$ZAUTH Contract

Our platform is funded entirely by $ZAUTH token creator fees. When tokens are created or traded, a portion of those fees flows into the $ZAUTH contract. This creates a self-sustaining ecosystem where agents can continuously test x402 endpoints and maintain a live verification database, ensuring that AI agents only pay for services that actually work.

$ZAUTH Contract

Token Funding

The $ZAUTH token serves as the economic backbone of the platform. Creator fees collected from token activity are directed to the $ZAUTH contract, which holds the funds that power all agent operations. This model means that as the token ecosystem grows, so does zauth's capacity to verify endpoints and serve the x402 ecosystem. No separate subscription or payment is required from operators.

Automatic Conversion

The x402 protocol requires payments in USDC on the Base network. The $ZAUTH contract automatically converts incoming fees to USDC, maintaining a liquid reserve that agents can draw from when testing and verifying x402 endpoints.

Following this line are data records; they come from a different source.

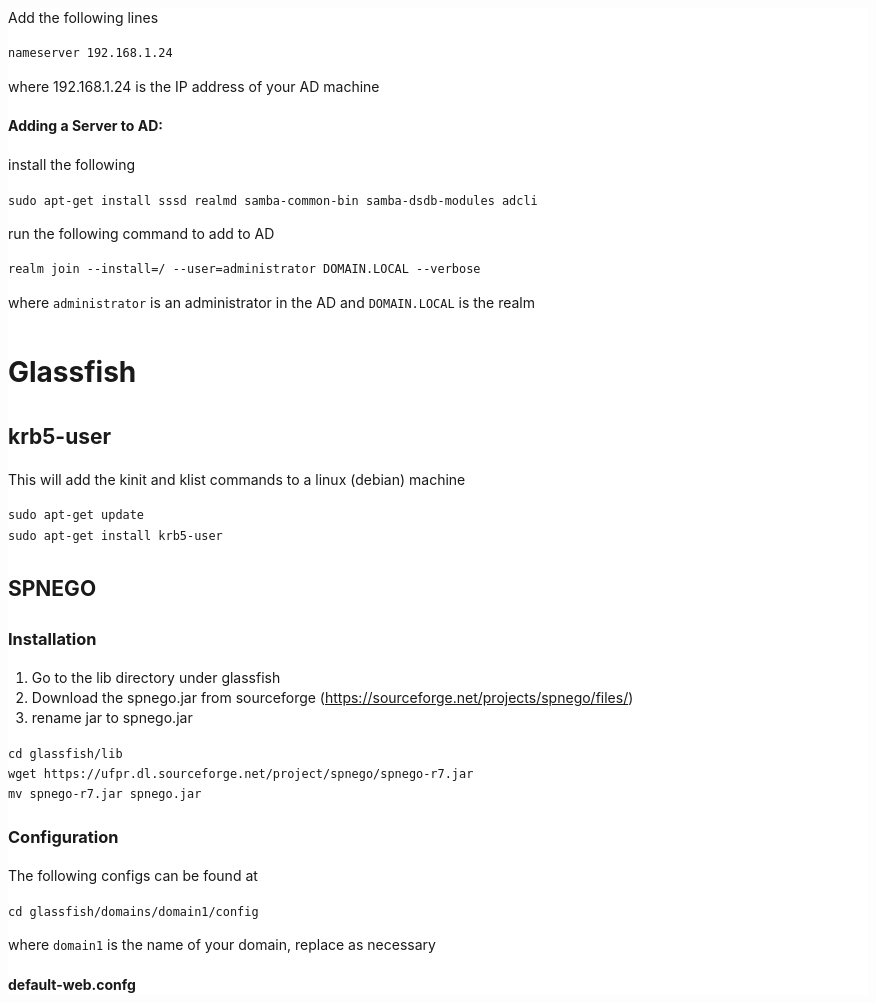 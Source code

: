 Add the following lines

```
nameserver 192.168.1.24
```
where 192.168.1.24 is the IP address of your AD machine

#### Adding a Server to AD:
install the following
``` 
sudo apt-get install sssd realmd samba-common-bin samba-dsdb-modules adcli
```

run the following command to add to AD
```
realm join --install=/ --user=administrator DOMAIN.LOCAL --verbose
```
where ```administrator``` is an administrator in the AD and ```DOMAIN.LOCAL``` is the realm

# Glassfish

## krb5-user
This will add the kinit and klist commands to a linux (debian) machine

```
sudo apt-get update
sudo apt-get install krb5-user
```

## SPNEGO

### Installation

1. Go to the lib directory under glassfish
2. Download the spnego.jar from sourceforge (https://sourceforge.net/projects/spnego/files/)
3. rename jar to spnego.jar

```
cd glassfish/lib
wget https://ufpr.dl.sourceforge.net/project/spnego/spnego-r7.jar
mv spnego-r7.jar spnego.jar
```

### Configuration

The following configs can be found at 
```
cd glassfish/domains/domain1/config
```

where ```domain1``` is the name of your domain, replace as necessary

#### default-web.confg
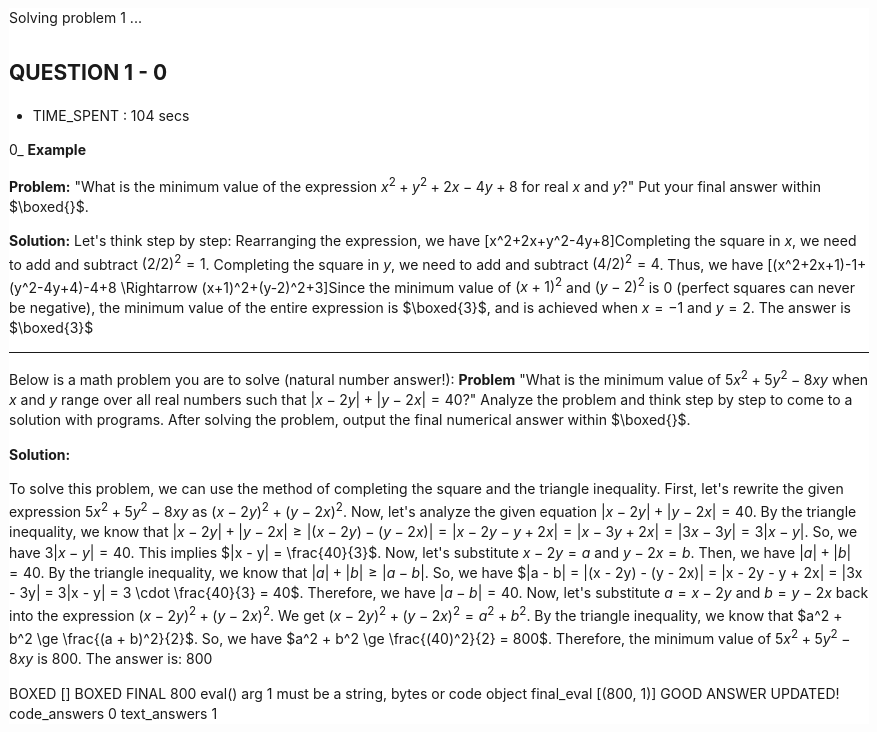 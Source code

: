 Solving problem 1 ...



## QUESTION 1 - 0 
- TIME_SPENT : 104 secs

0_
**Example**

**Problem:** 
"What is the minimum value of the expression $x^2+y^2+2x-4y+8$ for real $x$ and $y$?"
Put your final answer within $\boxed{}$.

**Solution:** 
Let's think step by step:
Rearranging the expression, we have  \[x^2+2x+y^2-4y+8\]Completing the square in $x$, we need to add and subtract $(2/2)^2=1$. Completing the square in $y$, we need to add and subtract $(4/2)^2=4$. Thus, we have \[(x^2+2x+1)-1+(y^2-4y+4)-4+8 \Rightarrow (x+1)^2+(y-2)^2+3\]Since the minimum value of $(x+1)^2$ and $(y-2)^2$ is $0$ (perfect squares can never be negative), the minimum value of the entire expression is $\boxed{3}$, and is achieved when $x=-1$ and $y=2$. The answer is $\boxed{3}$


---

Below is a math problem you are to solve (natural number answer!):
**Problem**
"What is the minimum value of $5x^2+5y^2-8xy$ when $x$ and $y$ range over all real numbers such that $|x-2y| + |y-2x| = 40$?"
Analyze the problem and think step by step to come to a solution with programs. After solving the problem, output the final numerical answer within $\boxed{}$.

**Solution:**


To solve this problem, we can use the method of completing the square and the triangle inequality.
First, let's rewrite the given expression $5x^2+5y^2-8xy$ as $(x-2y)^2 + (y-2x)^2$.
Now, let's analyze the given equation $|x-2y| + |y-2x| = 40$.
By the triangle inequality, we know that $|x-2y| + |y-2x| \ge |(x-2y) - (y-2x)| = |x-2y - y + 2x| = |x - 3y + 2x| = |3x - 3y| = 3|x - y|$.
So, we have $3|x - y| = 40$.
This implies $|x - y| = \frac{40}{3}$.
Now, let's substitute $x - 2y = a$ and $y - 2x = b$.
Then, we have $|a| + |b| = 40$.
By the triangle inequality, we know that $|a| + |b| \ge |a - b|$.
So, we have $|a - b| = |(x - 2y) - (y - 2x)| = |x - 2y - y + 2x| = |3x - 3y| = 3|x - y| = 3 \cdot \frac{40}{3} = 40$.
Therefore, we have $|a - b| = 40$.
Now, let's substitute $a = x - 2y$ and $b = y - 2x$ back into the expression $(x-2y)^2 + (y-2x)^2$.
We get $(x - 2y)^2 + (y - 2x)^2 = a^2 + b^2$.
By the triangle inequality, we know that $a^2 + b^2 \ge \frac{(a + b)^2}{2}$.
So, we have $a^2 + b^2 \ge \frac{(40)^2}{2} = 800$.
Therefore, the minimum value of $5x^2+5y^2-8xy$ is 800.
The answer is: $800$

BOXED []
BOXED FINAL 800
eval() arg 1 must be a string, bytes or code object final_eval
[(800, 1)]
GOOD ANSWER UPDATED!
code_answers 0 text_answers 1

This conversion happens transparently in the background, so the verification process runs continuously without manual intervention.

The platform also maintains ETH reserves on Base for gas fees. Every x402 payment requires a blockchain transaction, and gas costs are covered by the $ZAUTH contract. This enables zauth to continuously monitor endpoint health and maintain an up-to-date verification database for the x402 ecosystem.

View live contract activity →

Abuse Prevention

Because the $ZAUTH contract funds verification operations, we enforce strict rate limits and spending caps to prevent abuse. Each verification agent has a maximum number of requests per hour, and each individual x402 payment is capped at a few cents. These guardrails ensure that the $ZAUTH contract remains healthy and that verification continues to serve the broader x402 ecosystem.

The limits are designed to enable comprehensive endpoint testing while preventing resource drain. All spending is logged and auditable, so operators can review exactly how $ZAUTH funds are being used to verify endpoints across the ecosystem.